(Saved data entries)
+--

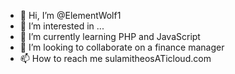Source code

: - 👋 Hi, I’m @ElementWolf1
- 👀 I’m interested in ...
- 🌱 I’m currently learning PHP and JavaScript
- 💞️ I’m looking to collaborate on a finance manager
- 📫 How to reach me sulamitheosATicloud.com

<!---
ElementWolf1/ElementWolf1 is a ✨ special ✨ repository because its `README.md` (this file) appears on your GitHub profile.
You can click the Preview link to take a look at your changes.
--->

+--

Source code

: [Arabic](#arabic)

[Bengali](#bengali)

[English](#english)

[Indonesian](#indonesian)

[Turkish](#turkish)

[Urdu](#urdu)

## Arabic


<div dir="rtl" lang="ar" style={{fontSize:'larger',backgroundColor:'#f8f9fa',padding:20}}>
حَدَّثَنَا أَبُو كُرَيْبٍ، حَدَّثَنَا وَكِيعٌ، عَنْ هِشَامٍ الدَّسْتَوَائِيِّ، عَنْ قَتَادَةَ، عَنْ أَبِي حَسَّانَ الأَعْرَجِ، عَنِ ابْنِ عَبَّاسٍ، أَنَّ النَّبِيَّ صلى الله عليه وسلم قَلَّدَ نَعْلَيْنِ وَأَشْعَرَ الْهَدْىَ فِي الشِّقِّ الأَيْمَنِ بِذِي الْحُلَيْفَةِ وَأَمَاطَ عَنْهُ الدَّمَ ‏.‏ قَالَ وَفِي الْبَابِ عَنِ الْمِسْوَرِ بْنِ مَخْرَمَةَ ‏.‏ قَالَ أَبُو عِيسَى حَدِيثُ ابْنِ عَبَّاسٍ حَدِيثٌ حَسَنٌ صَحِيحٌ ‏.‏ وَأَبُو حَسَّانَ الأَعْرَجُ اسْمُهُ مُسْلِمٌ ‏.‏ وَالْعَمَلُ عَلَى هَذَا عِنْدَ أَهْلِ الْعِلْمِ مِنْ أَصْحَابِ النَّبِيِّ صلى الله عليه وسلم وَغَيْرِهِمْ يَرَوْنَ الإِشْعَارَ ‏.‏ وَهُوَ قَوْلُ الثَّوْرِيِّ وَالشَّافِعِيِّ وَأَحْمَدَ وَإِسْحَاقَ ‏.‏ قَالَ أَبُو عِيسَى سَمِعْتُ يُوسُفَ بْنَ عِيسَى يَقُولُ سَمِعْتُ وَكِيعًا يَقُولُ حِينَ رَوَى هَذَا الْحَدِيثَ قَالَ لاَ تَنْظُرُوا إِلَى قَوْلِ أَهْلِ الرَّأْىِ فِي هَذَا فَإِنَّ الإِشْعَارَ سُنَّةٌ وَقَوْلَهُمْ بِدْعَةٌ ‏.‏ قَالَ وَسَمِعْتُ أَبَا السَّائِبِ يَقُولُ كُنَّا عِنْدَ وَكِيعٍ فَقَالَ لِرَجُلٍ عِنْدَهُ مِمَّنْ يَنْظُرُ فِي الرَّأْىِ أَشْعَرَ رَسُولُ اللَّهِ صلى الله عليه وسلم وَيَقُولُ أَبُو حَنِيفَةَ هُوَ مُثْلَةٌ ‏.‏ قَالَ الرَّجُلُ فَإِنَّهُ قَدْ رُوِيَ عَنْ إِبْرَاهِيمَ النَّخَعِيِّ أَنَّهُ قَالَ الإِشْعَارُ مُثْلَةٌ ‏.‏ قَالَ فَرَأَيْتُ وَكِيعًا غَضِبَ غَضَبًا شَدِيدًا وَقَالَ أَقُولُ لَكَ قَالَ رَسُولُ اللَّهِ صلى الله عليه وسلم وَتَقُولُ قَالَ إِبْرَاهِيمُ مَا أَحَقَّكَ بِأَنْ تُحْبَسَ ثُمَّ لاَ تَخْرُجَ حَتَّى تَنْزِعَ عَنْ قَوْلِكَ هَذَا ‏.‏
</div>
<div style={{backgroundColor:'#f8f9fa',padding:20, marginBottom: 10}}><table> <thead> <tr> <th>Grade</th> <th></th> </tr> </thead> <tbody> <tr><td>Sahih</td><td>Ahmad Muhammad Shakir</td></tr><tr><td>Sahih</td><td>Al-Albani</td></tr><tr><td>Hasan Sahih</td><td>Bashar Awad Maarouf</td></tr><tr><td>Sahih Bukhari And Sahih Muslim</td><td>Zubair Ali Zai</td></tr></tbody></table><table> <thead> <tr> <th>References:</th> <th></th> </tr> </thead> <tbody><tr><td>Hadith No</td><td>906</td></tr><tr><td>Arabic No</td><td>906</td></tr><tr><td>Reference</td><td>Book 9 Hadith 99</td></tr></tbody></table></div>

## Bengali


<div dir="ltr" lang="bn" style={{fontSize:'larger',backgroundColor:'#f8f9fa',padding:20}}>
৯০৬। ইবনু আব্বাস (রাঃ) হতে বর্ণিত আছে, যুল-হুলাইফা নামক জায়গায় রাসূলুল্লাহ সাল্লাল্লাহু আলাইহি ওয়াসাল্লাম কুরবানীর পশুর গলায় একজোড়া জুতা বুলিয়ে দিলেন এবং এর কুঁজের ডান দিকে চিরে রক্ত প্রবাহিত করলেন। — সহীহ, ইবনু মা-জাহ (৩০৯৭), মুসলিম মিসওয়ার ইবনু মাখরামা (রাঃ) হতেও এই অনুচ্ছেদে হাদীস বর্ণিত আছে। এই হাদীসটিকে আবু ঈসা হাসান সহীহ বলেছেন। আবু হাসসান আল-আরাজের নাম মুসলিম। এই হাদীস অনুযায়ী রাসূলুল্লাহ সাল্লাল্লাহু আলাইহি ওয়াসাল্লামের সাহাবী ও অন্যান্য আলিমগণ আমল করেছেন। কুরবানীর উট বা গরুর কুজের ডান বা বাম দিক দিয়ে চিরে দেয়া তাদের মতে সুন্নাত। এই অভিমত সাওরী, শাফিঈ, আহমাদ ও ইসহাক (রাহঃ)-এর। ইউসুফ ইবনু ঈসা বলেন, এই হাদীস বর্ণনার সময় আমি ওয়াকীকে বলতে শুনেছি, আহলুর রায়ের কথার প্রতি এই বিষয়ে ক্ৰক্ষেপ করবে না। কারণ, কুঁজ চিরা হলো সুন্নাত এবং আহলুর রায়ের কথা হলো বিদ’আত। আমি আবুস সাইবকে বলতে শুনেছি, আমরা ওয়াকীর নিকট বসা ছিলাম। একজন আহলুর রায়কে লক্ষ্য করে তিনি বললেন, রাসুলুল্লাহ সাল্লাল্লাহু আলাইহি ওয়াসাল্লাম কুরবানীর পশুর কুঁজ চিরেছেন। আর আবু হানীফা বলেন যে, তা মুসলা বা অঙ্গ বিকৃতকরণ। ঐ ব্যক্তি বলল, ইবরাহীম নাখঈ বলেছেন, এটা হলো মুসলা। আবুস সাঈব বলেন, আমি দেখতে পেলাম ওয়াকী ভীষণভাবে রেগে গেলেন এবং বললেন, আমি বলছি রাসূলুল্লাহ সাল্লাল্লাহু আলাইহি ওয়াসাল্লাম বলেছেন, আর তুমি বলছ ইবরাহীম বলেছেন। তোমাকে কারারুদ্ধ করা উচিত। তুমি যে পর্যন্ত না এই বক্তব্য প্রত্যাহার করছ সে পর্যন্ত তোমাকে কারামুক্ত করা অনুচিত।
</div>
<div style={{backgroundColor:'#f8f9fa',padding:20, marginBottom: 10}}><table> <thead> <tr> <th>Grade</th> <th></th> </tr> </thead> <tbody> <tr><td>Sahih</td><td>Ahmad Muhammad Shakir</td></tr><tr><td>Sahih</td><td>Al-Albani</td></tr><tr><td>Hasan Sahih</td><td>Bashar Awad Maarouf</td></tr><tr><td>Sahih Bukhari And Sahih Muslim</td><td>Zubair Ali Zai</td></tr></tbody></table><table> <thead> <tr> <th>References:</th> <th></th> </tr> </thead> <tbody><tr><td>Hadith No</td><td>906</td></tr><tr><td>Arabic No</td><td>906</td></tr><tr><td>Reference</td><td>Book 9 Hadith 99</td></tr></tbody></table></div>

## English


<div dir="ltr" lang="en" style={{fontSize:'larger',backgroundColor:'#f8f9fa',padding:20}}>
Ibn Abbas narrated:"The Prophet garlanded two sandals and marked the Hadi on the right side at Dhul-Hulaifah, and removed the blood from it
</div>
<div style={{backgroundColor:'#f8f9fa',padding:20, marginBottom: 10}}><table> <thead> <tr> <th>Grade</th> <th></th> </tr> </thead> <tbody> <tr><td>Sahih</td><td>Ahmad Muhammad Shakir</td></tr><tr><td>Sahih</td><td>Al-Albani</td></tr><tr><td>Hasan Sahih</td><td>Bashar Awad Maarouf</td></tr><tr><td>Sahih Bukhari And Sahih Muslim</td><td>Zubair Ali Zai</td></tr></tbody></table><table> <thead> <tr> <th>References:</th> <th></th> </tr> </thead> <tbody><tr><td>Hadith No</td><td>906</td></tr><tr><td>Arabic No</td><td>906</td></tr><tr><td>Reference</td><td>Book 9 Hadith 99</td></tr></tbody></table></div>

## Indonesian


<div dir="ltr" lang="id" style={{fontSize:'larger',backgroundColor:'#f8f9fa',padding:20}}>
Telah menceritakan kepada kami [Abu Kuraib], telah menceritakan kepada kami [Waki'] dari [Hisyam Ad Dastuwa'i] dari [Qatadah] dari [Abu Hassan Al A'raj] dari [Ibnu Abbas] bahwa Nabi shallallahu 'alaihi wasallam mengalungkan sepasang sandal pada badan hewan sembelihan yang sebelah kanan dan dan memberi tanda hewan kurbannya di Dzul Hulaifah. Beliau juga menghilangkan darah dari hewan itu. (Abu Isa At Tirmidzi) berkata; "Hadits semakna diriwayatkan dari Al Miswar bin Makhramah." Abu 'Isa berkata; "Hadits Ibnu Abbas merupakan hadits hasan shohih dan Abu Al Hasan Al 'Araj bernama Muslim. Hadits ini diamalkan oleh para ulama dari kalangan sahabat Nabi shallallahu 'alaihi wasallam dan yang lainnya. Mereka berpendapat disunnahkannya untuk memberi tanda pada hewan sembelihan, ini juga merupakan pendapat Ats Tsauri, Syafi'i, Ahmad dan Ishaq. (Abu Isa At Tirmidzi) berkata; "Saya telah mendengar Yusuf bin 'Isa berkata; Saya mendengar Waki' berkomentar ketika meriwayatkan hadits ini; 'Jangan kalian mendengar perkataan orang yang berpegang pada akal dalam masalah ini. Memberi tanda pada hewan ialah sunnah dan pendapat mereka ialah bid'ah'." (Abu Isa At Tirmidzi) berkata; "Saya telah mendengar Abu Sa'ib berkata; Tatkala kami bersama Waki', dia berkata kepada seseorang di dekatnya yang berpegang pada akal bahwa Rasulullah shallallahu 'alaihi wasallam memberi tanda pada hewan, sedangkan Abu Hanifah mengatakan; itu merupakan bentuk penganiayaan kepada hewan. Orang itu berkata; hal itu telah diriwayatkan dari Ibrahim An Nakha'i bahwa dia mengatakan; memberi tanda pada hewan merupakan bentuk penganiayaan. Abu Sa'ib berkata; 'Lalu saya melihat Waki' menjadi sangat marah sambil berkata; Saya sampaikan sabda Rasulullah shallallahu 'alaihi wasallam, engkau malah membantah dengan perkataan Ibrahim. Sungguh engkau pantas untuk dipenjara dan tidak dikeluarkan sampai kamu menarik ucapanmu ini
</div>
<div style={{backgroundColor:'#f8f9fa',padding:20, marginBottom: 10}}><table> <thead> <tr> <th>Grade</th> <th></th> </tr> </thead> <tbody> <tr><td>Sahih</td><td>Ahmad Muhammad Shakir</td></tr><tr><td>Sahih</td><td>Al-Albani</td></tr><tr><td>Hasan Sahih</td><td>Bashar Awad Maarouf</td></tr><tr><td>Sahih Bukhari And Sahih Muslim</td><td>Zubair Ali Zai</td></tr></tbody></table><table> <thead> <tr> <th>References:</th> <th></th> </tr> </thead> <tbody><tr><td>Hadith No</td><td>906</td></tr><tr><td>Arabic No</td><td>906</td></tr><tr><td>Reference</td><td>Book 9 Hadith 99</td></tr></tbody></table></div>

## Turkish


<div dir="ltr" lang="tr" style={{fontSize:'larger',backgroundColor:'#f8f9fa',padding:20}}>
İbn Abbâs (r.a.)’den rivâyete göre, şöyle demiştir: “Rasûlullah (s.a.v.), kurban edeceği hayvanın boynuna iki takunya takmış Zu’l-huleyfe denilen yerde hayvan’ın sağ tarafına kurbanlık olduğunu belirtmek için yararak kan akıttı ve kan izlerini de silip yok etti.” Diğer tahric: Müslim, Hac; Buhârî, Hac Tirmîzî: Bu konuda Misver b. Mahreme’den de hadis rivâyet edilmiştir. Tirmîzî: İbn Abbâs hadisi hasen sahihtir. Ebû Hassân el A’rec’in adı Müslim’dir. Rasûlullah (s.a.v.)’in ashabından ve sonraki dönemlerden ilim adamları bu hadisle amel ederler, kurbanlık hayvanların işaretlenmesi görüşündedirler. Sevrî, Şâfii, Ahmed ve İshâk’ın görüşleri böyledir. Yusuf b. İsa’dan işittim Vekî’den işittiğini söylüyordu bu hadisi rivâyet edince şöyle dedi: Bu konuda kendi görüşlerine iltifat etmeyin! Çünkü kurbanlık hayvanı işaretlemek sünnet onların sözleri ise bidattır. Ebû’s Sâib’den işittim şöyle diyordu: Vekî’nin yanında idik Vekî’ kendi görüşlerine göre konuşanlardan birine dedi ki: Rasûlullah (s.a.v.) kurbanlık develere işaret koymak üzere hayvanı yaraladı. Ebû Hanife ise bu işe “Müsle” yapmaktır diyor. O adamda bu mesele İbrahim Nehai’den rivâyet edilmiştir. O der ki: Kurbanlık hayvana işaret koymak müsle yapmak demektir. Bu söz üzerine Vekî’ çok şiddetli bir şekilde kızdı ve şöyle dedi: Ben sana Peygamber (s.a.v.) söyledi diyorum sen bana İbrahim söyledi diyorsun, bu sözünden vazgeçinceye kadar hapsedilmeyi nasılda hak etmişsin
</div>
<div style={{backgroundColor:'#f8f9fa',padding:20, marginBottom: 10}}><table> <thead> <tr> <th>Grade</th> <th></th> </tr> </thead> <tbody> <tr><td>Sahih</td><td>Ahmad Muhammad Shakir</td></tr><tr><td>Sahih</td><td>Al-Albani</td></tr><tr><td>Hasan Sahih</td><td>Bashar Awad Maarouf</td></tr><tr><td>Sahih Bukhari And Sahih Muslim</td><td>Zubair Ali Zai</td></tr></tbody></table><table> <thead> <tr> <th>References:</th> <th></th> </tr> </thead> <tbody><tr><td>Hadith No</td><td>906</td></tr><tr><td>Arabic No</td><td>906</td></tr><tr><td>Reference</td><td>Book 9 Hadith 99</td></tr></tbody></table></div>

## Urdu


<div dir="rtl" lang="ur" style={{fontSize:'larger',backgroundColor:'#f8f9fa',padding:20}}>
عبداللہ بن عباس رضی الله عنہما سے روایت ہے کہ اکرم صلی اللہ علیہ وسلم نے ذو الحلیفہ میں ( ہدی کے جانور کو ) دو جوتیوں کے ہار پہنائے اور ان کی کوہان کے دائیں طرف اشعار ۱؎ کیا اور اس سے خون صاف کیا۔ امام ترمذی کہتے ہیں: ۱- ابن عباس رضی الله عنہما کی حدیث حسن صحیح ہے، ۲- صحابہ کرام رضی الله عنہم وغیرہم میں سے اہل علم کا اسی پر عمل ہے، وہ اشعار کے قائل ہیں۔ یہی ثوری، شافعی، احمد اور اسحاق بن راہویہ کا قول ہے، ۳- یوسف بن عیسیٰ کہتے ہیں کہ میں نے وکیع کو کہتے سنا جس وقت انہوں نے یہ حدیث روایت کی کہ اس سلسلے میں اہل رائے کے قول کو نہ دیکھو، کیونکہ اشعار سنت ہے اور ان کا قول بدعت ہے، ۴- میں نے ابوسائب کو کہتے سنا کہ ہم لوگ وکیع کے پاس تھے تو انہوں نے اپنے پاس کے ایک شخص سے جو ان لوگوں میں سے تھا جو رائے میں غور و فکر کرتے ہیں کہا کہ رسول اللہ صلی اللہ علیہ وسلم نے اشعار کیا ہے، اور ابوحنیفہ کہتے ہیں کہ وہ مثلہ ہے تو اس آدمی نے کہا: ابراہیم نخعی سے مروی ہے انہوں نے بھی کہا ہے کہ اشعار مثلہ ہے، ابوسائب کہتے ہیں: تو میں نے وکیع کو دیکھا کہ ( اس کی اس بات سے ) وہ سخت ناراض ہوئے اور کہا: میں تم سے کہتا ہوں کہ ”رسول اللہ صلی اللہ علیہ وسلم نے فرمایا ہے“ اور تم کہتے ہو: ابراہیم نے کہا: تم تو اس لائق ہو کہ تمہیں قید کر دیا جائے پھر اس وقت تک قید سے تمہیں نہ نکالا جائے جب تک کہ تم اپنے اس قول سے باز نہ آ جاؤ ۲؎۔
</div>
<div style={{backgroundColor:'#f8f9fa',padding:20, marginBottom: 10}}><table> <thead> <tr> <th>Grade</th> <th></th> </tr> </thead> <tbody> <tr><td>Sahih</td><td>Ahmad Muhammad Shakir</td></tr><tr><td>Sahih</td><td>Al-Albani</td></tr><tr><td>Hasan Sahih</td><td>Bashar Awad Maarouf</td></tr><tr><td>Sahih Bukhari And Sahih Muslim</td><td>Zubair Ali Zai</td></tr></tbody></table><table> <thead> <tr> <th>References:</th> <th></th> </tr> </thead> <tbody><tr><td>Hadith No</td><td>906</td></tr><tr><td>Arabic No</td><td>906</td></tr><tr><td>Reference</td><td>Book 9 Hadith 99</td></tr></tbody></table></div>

+--

Scan the records above. Return every line with "Indonesian" in it.

[Indonesian](#indonesian)
## Indonesian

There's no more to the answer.